Personal information
- Born: 10 August 1978 (age 47) Aarschot, Belgium

Sport
- Country: Belgium
- Handedness: right-handed
- Turned pro: 1995
- Coached by: Shaun Moxham
- Racquet used: Dunlop

Women's singles
- Highest ranking: No. 33 (December, 2002)
- Titles: French Junior Open Squash (1994) British Junior Open Squash (1997)

Medal record
Representing Belgium
Women's squash
World University Squash Championships
| Silver medal – second place | 1998 Cardiff | singles |

= Kim Hannes =

Belgian squash player (born 1978)

Kim Hannes (born 10 August 1978) is a former Belgian female squash player.
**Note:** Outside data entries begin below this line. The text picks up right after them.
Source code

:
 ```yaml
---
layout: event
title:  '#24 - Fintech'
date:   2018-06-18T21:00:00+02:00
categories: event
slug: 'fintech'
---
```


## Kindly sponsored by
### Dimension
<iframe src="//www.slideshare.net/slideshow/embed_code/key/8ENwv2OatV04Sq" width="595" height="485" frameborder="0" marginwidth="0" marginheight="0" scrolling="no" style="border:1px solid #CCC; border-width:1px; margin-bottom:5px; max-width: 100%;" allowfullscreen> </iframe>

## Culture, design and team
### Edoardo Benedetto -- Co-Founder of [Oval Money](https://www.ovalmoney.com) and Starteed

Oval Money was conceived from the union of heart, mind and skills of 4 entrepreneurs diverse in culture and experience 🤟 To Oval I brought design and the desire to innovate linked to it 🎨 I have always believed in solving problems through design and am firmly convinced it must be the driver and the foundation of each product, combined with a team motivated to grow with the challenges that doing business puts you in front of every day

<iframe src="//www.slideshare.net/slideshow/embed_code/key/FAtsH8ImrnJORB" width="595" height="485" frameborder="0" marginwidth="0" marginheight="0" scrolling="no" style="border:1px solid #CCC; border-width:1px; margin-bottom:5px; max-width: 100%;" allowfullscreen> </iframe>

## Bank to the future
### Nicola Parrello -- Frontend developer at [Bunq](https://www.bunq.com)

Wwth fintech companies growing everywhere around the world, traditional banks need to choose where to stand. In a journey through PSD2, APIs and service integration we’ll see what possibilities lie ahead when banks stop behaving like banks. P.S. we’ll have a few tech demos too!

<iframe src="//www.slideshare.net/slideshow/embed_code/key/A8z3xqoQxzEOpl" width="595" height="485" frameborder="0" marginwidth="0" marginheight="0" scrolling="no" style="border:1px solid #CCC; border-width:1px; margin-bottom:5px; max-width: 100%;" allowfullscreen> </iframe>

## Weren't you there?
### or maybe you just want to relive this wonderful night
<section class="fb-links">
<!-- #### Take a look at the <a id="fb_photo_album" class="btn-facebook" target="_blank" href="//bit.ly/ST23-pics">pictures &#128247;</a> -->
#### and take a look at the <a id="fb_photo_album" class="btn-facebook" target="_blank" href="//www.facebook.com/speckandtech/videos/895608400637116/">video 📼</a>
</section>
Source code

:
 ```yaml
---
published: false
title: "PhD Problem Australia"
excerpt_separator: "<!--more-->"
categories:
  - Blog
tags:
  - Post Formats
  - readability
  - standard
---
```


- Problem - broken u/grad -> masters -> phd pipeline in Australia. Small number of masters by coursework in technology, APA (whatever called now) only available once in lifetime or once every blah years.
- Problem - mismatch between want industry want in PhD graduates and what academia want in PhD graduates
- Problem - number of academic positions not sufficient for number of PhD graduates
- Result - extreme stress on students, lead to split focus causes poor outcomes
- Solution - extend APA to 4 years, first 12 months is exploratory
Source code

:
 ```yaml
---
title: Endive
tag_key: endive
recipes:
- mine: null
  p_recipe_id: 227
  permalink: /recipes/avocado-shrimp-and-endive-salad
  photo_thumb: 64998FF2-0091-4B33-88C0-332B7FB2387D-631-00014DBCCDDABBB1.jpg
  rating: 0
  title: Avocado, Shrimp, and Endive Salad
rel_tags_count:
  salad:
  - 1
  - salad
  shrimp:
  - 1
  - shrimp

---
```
Kim Hannes married fellow Belgian star squash player Stefan Casteleyn in 2014. She achieved her highest career singles ranking of World No. 33 in December 2002.

== Career ==
Kim Hannes rose to prominence in her squash career after winning the Girl's U17 category of the inaugural edition of the French Junior Open Squash in 1994. After turning professional in 1995, she emerged as champion in the Girls' U19 category at the British Junior Open Squash in 1997. Hannes also took part in the second edition of the World University Squash Championships in 1998 and claimed the silver medal in the women's singles event.